Capítulo 79

Jueves, 15 de enero de 2010

Norman Potting estaba sentado en la silla verde de la sala de interrogatorios del Centro de Custodia, junto a la central del D.I.C. Había una ventana alta, una cámara de circuito cerrado y un micrófono. La pesada puerta verde, con su pequeña escotilla, estaba cerrada con llave.

Frente al sargento, al otro lado de una mesa del color del granito, estaba sentado John Kerridge, vestido con un mono reglamentario azul que le sentaba fatal y zapatillas de deporte. A su lado estaba el abogado de oficio que le habían asignado, Ken Acott.

A diferencia de muchos de sus colegas del turno de oficio, que no prestaban mucha atención a su atuendo por considerar que no tenían ninguna necesidad de impresionar a sus clientes, Acott siempre iba impecable. El abogado, de cuarenta y cuatro años, llevaba aquel día un elegante traje azul marino, con una camisa blanca recién planchada y una vistosa corbata. Con su cabello negro corto y su aspecto avispado, a mucha gente le recordaba el actor Dustin Hoffman, y la verdad es que tenía las tablas del actor, tanto a la hora de reivindicar sus derechos en una sala de interrogatorio como a la de dirigirse al juez en el tribunal. De todos los abogados de oficio de la ciudad, Acott era el que menos les gustaba a los policías.

Kerridge parecía tener problemas para permanecer quieto. Era un individuo de unos cuarenta años, con el pelo corto peinado hacia delante, y no paraba de agitarse, como si se debatiera para liberarse de unas ataduras imaginarias, y no dejaba de mirar el reloj.

– No me han traído mi té -dijo, ansioso.

– Ya viene -le aseguró Potting.

– Sí, pero son y diez -respondió Yac, hecho un saco de nervios.

En la mesa había una grabadora de triple pletina para hacer tres copias de la grabación, una para la Policía, otra para la defensa y otra para el archivo. Potting insertó un casete en cada hueco. Estaba a punto de apretar el botón de puesta en marcha cuando el abogado habló.

– Sargento Potting, antes de que nos haga perder el tiempo a mi cliente y a mí, creo que debería echar un vistazo a esto, que hemos encontrado en la casa de mi cliente, en el barco Tom Newbound, esta noche.

Sacó un gran sobre marrón y se lo pasó por encima de la mesa al sargento.

Vacilante, Potting lo abrió y sacó lo que había dentro.

– Tómese su tiempo -dijo Acott, con una seguridad que a Potting le dio mala espina.

Lo primero era un papel impreso.

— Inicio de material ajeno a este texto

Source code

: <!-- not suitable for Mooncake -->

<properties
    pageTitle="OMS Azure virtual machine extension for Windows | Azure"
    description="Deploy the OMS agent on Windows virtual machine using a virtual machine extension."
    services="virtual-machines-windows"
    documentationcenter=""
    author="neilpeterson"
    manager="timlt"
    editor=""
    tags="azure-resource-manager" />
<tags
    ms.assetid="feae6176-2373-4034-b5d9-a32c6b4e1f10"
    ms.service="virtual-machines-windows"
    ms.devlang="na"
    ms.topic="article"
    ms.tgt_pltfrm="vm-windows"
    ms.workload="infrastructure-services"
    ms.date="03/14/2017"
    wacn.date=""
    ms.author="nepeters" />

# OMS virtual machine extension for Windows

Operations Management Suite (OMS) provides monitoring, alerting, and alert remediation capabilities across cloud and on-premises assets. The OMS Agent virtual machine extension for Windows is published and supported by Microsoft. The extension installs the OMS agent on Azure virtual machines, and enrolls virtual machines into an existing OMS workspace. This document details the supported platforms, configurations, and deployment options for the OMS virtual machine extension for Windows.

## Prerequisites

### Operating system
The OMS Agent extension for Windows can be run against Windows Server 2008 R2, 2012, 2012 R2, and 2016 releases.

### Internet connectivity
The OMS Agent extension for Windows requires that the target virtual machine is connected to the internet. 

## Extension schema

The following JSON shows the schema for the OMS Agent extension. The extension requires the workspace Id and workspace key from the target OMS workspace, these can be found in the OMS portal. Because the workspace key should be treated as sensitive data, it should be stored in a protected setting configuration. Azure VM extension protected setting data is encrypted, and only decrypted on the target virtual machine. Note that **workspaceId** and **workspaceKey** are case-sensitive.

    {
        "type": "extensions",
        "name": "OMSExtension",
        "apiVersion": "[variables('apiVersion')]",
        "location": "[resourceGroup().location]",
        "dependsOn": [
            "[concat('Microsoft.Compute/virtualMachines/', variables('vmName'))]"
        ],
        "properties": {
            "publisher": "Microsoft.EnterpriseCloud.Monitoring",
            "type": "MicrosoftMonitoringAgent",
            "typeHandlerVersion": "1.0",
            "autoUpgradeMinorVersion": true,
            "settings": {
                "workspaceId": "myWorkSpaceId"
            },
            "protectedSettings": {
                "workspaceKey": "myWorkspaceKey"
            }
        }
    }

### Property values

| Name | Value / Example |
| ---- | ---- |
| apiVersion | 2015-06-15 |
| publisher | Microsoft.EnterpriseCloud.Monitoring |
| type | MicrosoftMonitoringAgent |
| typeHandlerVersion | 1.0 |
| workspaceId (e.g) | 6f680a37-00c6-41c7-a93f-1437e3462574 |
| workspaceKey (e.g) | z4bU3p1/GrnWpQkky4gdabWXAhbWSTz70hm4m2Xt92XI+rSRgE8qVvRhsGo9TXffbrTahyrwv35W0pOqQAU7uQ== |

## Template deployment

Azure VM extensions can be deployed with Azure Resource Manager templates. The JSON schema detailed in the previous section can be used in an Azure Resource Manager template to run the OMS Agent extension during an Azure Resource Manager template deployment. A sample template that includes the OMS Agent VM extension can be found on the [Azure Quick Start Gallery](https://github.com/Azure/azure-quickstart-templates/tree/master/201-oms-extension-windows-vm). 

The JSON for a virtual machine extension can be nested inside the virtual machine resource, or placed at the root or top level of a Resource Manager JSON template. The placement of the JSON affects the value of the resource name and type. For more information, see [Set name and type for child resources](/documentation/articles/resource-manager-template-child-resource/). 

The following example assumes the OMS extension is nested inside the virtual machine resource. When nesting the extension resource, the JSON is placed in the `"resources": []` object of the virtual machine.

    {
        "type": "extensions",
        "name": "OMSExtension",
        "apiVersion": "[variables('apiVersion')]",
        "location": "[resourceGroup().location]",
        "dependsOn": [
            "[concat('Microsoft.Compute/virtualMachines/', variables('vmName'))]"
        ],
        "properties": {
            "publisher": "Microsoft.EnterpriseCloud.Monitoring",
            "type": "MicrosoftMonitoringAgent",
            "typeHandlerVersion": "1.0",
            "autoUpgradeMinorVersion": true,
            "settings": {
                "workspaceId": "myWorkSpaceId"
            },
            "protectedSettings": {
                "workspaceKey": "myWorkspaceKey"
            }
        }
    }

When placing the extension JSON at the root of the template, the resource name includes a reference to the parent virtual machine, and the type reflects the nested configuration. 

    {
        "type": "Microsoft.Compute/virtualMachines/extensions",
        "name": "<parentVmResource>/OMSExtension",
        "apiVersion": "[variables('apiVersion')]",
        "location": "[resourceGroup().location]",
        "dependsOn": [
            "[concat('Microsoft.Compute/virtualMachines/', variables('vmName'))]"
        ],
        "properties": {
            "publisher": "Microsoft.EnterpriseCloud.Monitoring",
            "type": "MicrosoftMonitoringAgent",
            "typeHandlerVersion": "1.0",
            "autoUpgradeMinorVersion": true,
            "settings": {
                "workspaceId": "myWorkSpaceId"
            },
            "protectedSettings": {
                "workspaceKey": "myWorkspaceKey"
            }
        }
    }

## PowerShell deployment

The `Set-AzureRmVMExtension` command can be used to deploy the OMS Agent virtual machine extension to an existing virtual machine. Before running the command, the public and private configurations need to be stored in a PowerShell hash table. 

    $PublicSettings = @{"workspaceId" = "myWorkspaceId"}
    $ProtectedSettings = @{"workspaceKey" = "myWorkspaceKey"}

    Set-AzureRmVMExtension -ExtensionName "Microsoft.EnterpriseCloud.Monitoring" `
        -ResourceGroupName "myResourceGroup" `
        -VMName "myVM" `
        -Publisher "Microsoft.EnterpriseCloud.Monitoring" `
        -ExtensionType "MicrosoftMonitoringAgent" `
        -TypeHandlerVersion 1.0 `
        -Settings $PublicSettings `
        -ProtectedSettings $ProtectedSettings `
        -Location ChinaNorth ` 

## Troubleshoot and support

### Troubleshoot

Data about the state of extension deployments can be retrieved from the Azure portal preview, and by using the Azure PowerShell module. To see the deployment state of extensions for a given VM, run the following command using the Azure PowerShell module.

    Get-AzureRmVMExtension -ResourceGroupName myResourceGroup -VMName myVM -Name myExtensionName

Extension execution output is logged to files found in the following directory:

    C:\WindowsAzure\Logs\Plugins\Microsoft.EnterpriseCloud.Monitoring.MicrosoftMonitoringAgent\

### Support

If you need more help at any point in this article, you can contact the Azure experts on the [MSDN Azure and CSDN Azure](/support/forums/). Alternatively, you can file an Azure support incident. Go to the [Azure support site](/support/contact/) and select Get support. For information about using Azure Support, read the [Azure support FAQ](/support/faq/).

Era un recibo de una transacción hecha a través de eBay, la compra de unos zapatos Gucci de tacón alto.

Durante los veinte minutos siguientes, Potting fue sacando y leyendo, cada vez más malhumorado, una serie de recibos de tiendas de ropa de segunda mano y subastas de eBay correspondientes a ochenta y tres de los ochenta y siete pares de zapatos que habían encontrado en la casa-barco.

– ¿Puede justificar su cliente la adquisición de los últimos cuatro pares? -preguntó Potting, con la sensación de estar agarrándose a un clavo ardiendo.

– Tengo entendido que los documentos están en su taxi -dijo Ken Acott-. Pero como ninguno de estos, ni de los otros, concuerda con las descripciones de los zapatos de la reciente serie de agresiones, le pediría que soltaran a mi cliente inmediatamente, para evitar que siga sufriendo pérdidas en su negocio.

Potting insistió en proceder con el interrogatorio. Pero Acott obligó a su cliente a que respondiera «Sin comentarios» a todas las preguntas. Tras una hora y media, el policía salió a hablar con Roy. Luego volvió y aceptó la derrota.

– Aceptaré soltarlo con el compromiso de que se presente de nuevo dentro de dos meses, mientras prosigue nuestra investigación -propuso Potting.

– También quiere que le devuelvan sus propiedades -dijo Acott-. ¿Hay algún motivo por el que no deban devolverle los zapatos y los recortes de prensa aprehendidos, su ordenador y su teléfono móvil?

A pesar del berrinche de Kerridge, Potting insistió en quedarse los zapatos y los recortes. El teléfono y el ordenador no suponían un problema, puesto que la Unidad de Delitos Tecnológicos ya había extraído del teléfono todo lo que necesitaba, y había clonado el disco duro del ordenador para seguir con sus comprobaciones.

Acott cedió en lo de los zapatos y los recortes, y veinte minutos más tarde soltaron a Yac. El abogado le llevó a casa en coche, con su ordenador y su teléfono.